The tide of scandal from inside the Trump administration is continuing to build as the president and his allies struggle — and fail — to avoid accountability for their actions. The president has sought to escape the Russia scandal, for instance, only to have it crash down upon his administration, with Special Counsel Robert Mueller so far having brought charges against four former associates of the president.
There’s now a new report about yet another scandal building inside the White House. Evidently, the fact that neither the president nor some of his closest allies had any experience with public service upon assuming their present positions isn’t paying off, since they keep running afoul of ethics laws.
It has come to light that the office of the White House counsel is looking into the question of whether or not meetings that Trump son-in-law and senior adviser Jared Kushner had with the heads of a pair of financial institutions violated government ethics laws.
Democratic U.S. Rep. Raja Krishnamoorthi was told as much by acting director of the Office of Government Ethics David Apol, whom Krishnamoorthi had pressed about the issue of the meetings in question.
‘I have discussed this matter with the White House Counsel’s Office in order to ensure that they have begun the process of ascertaining the facts necessary to determine whether any law or regulation has been violated and whether any additional procedures are necessary to avoid violations in the future.
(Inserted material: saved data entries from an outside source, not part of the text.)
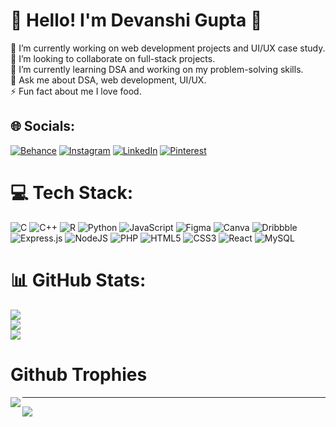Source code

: # 💫 Hello! I'm Devanshi Gupta 💫
🔭 I’m currently working on web development projects and UI/UX case study.<br>👯 I’m looking to collaborate on full-stack projects.<br>🌱 I’m currently learning DSA and working on my problem-solving skills.<br>💬 Ask me about DSA, web development, UI/UX.<br>⚡ Fun fact about me I love food.


## 🌐 Socials:
[![Behance](https://img.shields.io/badge/Behance-1769ff?logo=behance&logoColor=white)](https://behance.net/behance.net/devanshigupta5503) [![Instagram](https://img.shields.io/badge/Instagram-%23E4405F.svg?logo=Instagram&logoColor=white)](https://instagram.com/devaaaaxx) [![LinkedIn](https://img.shields.io/badge/LinkedIn-%230077B5.svg?logo=linkedin&logoColor=white)](https://linkedin.com/in/linkedin.com/in/devanshigupta55) [![Pinterest](https://img.shields.io/badge/Pinterest-%23E60023.svg?logo=Pinterest&logoColor=white)](https://pinterest.com/linkedin.com/in/devanshigupta55) 

# 💻 Tech Stack:
![C](https://img.shields.io/badge/c-%2300599C.svg?style=for-the-badge&logo=c&logoColor=white) ![C++](https://img.shields.io/badge/c++-%2300599C.svg?style=for-the-badge&logo=c%2B%2B&logoColor=white) ![R](https://img.shields.io/badge/r-%23276DC3.svg?style=for-the-badge&logo=r&logoColor=white) ![Python](https://img.shields.io/badge/python-3670A0?style=for-the-badge&logo=python&logoColor=ffdd54) ![JavaScript](https://img.shields.io/badge/javascript-%23323330.svg?style=for-the-badge&logo=javascript&logoColor=%23F7DF1E) ![Figma](https://img.shields.io/badge/figma-%23F24E1E.svg?style=for-the-badge&logo=figma&logoColor=white) ![Canva](https://img.shields.io/badge/Canva-%2300C4CC.svg?style=for-the-badge&logo=Canva&logoColor=white) ![Dribbble](https://img.shields.io/badge/Dribbble-EA4C89?style=for-the-badge&logo=dribbble&logoColor=white) ![Express.js](https://img.shields.io/badge/express.js-%23404d59.svg?style=for-the-badge&logo=express&logoColor=%2361DAFB) ![NodeJS](https://img.shields.io/badge/node.js-6DA55F?style=for-the-badge&logo=node.js&logoColor=white) ![PHP](https://img.shields.io/badge/php-%23777BB4.svg?style=for-the-badge&logo=php&logoColor=white) ![HTML5](https://img.shields.io/badge/html5-%23E34F26.svg?style=for-the-badge&logo=html5&logoColor=white) ![CSS3](https://img.shields.io/badge/css3-%231572B6.svg?style=for-the-badge&logo=css3&logoColor=white) ![React](https://img.shields.io/badge/react-%2320232a.svg?style=for-the-badge&logo=react&logoColor=%2361DAFB) ![MySQL](https://img.shields.io/badge/mysql-%2300000f.svg?style=for-the-badge&logo=mysql&logoColor=white)
# 📊 GitHub Stats:
![](https://github-readme-stats.vercel.app/api?username=DevanshiGupta44&theme=dark&hide_border=false&include_all_commits=false&count_private=false)<br/>
![](https://github-readme-streak-stats.herokuapp.com/?user=DevanshiGupta44&theme=dark&hide_border=false)<br/>
![](https://github-readme-stats.vercel.app/api/top-langs/?username=DevanshiGupta44&theme=dark&hide_border=false&include_all_commits=false&count_private=false&layout=compact)

# Github Trophies
<div align="left">
  <img src="https://github-profile-trophy.vercel.app/?username=DevanshiGupta44&column=6&theme=onedark" align="left"/>
</div>

---
[![](https://visitcount.itsvg.in/api?id=DevanshiGupta44&icon=0&color=0)](https://visitcount.itsvg.in)


<!-- Proudly created with GPRM ( https://gprm.itsvg.in ) -->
During that discussion, the White House informed me that they had already begun this process. I have asked the White House to inform me of the results of that process.’
The meetings that Apol is referring to as possibly having facilitated a law or regulation being violated both took place last year. Kushner, who has taken on an array of roles within the White House, met with Joshua Harris, who co-founded the private equity firm Apollo Global Management, last year. In November, Apollo lent $184 million to the Kushner family business, which Jared himself formerly led.
Kushner also met with Citigroup’s chief executive Michael Corbat last year, and the firm consequently lent Kushner Companies $325 million.
Corbat has claimed to have had no knowledge of his bank being in the process of closing a real estate loan to the Kushner family business when he met with the president’s son-in-law last year. He is apparently the one to have requested the meeting in the first place, having sought to discuss U.S. trade policy.
As for Apollo, the company has similarly claimed that Harris had nothing to do with the massive loan to the Kushner family business.
News of the White House counsel looking into the question of whether or not Kushner’s meeting comes at an already perilous time for the president’s son-in-law and the Trump administration as a whole.
Kushner recently lost his temporary security clearance in the midst of a reshuffling of the entire process by which security clearances are granted inside the White House. That loss means that the real estate owner turned political leader had his work cut out for him.
Hanging over the entire administration is a cloud similar to the one hanging over Kushner in particular — that of the Russia scandal. Although the House Intelligence Committee has winded down its inquiry, Special Counsel Mueller’s investigation is still proceeding full steam ahead.